His form, stitched from orchestrated sequences of time, tore open into raw history. His final echoes played across our battlefield like a broken record.

His body disassembled.

His gaze was impassive as this happened.

No pain. No hatred.

Only disdain.

“You two,” he said, voice low and hollow.

Romulus and I both turned toward him.

“You think you’ve won.”

I tilted my head.

He coughed. Not blood.

Chrono-runes. They fled from his mouth like insects escaping collapse.

“You… fools.”

His body trembled, entropic rot devouring what remained.

“You think you’ve pierced the veil, that you understand what lies beneath the Folds.”

His eyes locked onto mine.

Cold. Disappointed.

“You know nothing.”

And finally, Velmior died.

Not with a scream.

But with silence.

And I stood there, chest steady, many Lattices forming as my True Source of Loot burned with his final unraveling.

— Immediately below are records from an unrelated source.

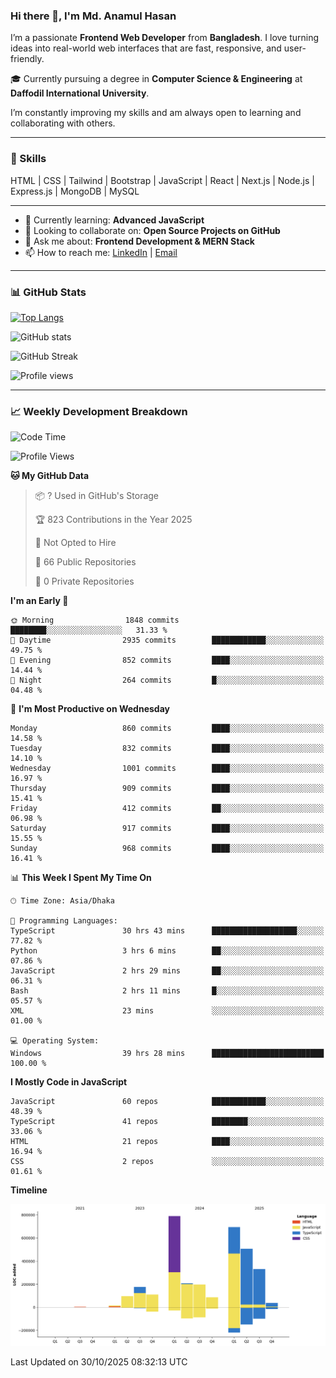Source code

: ### Hi there 👋, I'm Md. Anamul Hasan

I’m a passionate **Frontend Web Developer** from **Bangladesh**. I love turning ideas into real-world web interfaces that are fast, responsive, and user-friendly.

🎓 Currently pursuing a degree in **Computer Science & Engineering** at **Daffodil International University**.

I’m constantly improving my skills and am always open to learning and collaborating with others.

---

### 🚀 Skills
HTML | CSS | Tailwind | Bootstrap | JavaScript | React | Next.js | Node.js | Express.js | MongoDB | MySQL 

---

- 🌱 Currently learning: **Advanced JavaScript**
- 👯 Looking to collaborate on: **Open Source Projects on GitHub**
- 💬 Ask me about: **Frontend Development & MERN Stack**
- 📫 How to reach me: [LinkedIn](https://www.linkedin.com/in/mdanamulhasan201) | [Email](mailto:anamulhasan3625@gmail.com)

---

### 📊 GitHub Stats

[![Top Langs](https://github-readme-stats.vercel.app/api/top-langs/?username=mdanamulhasan201&layout=compact)](https://github.com/anuraghazra/github-readme-stats)

![GitHub stats](https://github-readme-stats.vercel.app/api?username=mdanamulhasan201&show_icons=true&count_private=true&theme=tokyonight)

![GitHub Streak](https://streak-stats.demolab.com?user=mdanamulhasan201&theme=tokyonight)

![Profile views](https://gpvc.arturio.dev/mdanamulhasan201)

---

### 📈 Weekly Development Breakdown

<!--START_SECTION:waka-->
![Code Time](http://img.shields.io/badge/Code%20Time-932%20hrs%2017%20mins-blue)

![Profile Views](http://img.shields.io/badge/Profile%20Views-0-blue)

**🐱 My GitHub Data** 

> 📦 ? Used in GitHub's Storage 
 > 
> 🏆 823 Contributions in the Year 2025
 > 
> 🚫 Not Opted to Hire
 > 
> 📜 66 Public Repositories 
 > 
> 🔑 0 Private Repositories 
 > 
**I'm an Early 🐤** 

```text
🌞 Morning                1848 commits        ████████░░░░░░░░░░░░░░░░░   31.33 % 
🌆 Daytime                2935 commits        ████████████░░░░░░░░░░░░░   49.75 % 
🌃 Evening                852 commits         ████░░░░░░░░░░░░░░░░░░░░░   14.44 % 
🌙 Night                  264 commits         █░░░░░░░░░░░░░░░░░░░░░░░░   04.48 % 
```
📅 **I'm Most Productive on Wednesday** 

```text
Monday                   860 commits         ████░░░░░░░░░░░░░░░░░░░░░   14.58 % 
Tuesday                  832 commits         ████░░░░░░░░░░░░░░░░░░░░░   14.10 % 
Wednesday                1001 commits        ████░░░░░░░░░░░░░░░░░░░░░   16.97 % 
Thursday                 909 commits         ████░░░░░░░░░░░░░░░░░░░░░   15.41 % 
Friday                   412 commits         ██░░░░░░░░░░░░░░░░░░░░░░░   06.98 % 
Saturday                 917 commits         ████░░░░░░░░░░░░░░░░░░░░░   15.55 % 
Sunday                   968 commits         ████░░░░░░░░░░░░░░░░░░░░░   16.41 % 
```


📊 **This Week I Spent My Time On** 

```text
🕑︎ Time Zone: Asia/Dhaka

💬 Programming Languages: 
TypeScript               30 hrs 43 mins      ███████████████████░░░░░░   77.82 % 
Python                   3 hrs 6 mins        ██░░░░░░░░░░░░░░░░░░░░░░░   07.86 % 
JavaScript               2 hrs 29 mins       ██░░░░░░░░░░░░░░░░░░░░░░░   06.31 % 
Bash                     2 hrs 11 mins       █░░░░░░░░░░░░░░░░░░░░░░░░   05.57 % 
XML                      23 mins             ░░░░░░░░░░░░░░░░░░░░░░░░░   01.00 % 

💻 Operating System: 
Windows                  39 hrs 28 mins      █████████████████████████   100.00 % 
```

**I Mostly Code in JavaScript** 

```text
JavaScript               60 repos            ████████████░░░░░░░░░░░░░   48.39 % 
TypeScript               41 repos            ████████░░░░░░░░░░░░░░░░░   33.06 % 
HTML                     21 repos            ████░░░░░░░░░░░░░░░░░░░░░   16.94 % 
CSS                      2 repos             ░░░░░░░░░░░░░░░░░░░░░░░░░   01.61 % 
```



**Timeline**

![Lines of Code chart](https://raw.githubusercontent.com/mdanamulhasan201/mdanamulhasan201/main/assets/bar_graph.png)


 Last Updated on 30/10/2025 08:32:13 UTC
<!--END_SECTION:waka-->
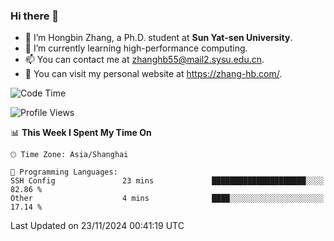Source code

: ### Hi there 👋

- 🔭 I’m Hongbin Zhang, a Ph.D. student at **Sun Yat-sen University**.
- 🌱 I’m currently learning high-performance computing.
- 📫 You can contact me at zhanghb55@mail2.sysu.edu.cn.
- 👀 You can visit my personal website at https://zhang-hb.com/.

<!--START_SECTION:waka-->
![Code Time](http://img.shields.io/badge/Code%20Time-351%20hrs%2016%20mins-blue)

![Profile Views](http://img.shields.io/badge/Profile%20Views-0-blue)

📊 **This Week I Spent My Time On** 

```text
🕑︎ Time Zone: Asia/Shanghai

💬 Programming Languages: 
SSH Config               23 mins             █████████████████████░░░░   82.86 % 
Other                    4 mins              ████░░░░░░░░░░░░░░░░░░░░░   17.14 % 
```


 Last Updated on 23/11/2024 00:41:19 UTC
<!--END_SECTION:waka-->
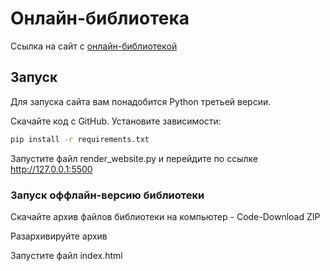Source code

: # Онлайн-библиотека

Ссылка на сайт с [онлайн-библиотекой](https://maxsmile44.github.io/Advanced_layout_lesson3/)

## Запуск

Для запуска сайта вам понадобится Python третьей версии.

Скачайте код с GitHub. Установите зависимости:

```sh
pip install -r requirements.txt
```

Запустите файл render_website.py и перейдите по ссылке http://127.0.0.1:5500

### Запуск оффлайн-версию библиотеки

Скачайте архив файлов библиотеки на компьютер - Code-Download ZIP

Разархивируйте архив

Запустите файл index.html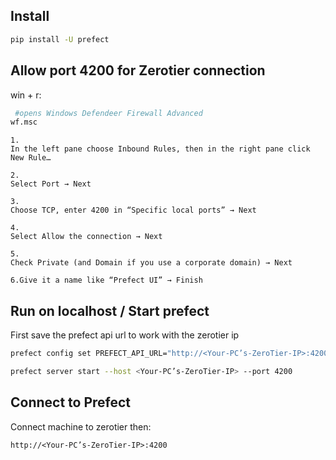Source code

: 
## Install
```bash
pip install -U prefect
```

## Allow port 4200 for Zerotier connection
win + r:
```bash
 #opens Windows Defendeer Firewall Advanced
wf.msc 
```

```
1.
In the left pane choose Inbound Rules, then in the right pane click New Rule…

2.
Select Port → Next

3.
Choose TCP, enter 4200 in “Specific local ports” → Next

4.
Select Allow the connection → Next

5.
Check Private (and Domain if you use a corporate domain) → Next

6.Give it a name like “Prefect UI” → Finish

```

## Run on localhost / Start prefect
First save the prefect api url to work with the zerotier ip

```bash
prefect config set PREFECT_API_URL="http://<Your-PC’s-ZeroTier-IP>:4200/api"
```
```bash
prefect server start --host <Your-PC’s-ZeroTier-IP> --port 4200
```

## Connect to Prefect
Connect machine to zerotier then:

``http://<Your-PC’s-ZeroTier-IP>:4200``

| Constructing Paradoxical Primarch Loot Cache… |

Romulus didn’t speak.

Neither did I.

There was no need.

Because we both knew.

This wasn’t the end.

It was the invitation.

To the vast Chronosect of Threadbound Folds.

To other unimaginable wonders.

And somewhere, deep within the paradoxes and collapse of the Nullvein Gravewake Folds, unknown dangers and wonders became ever present!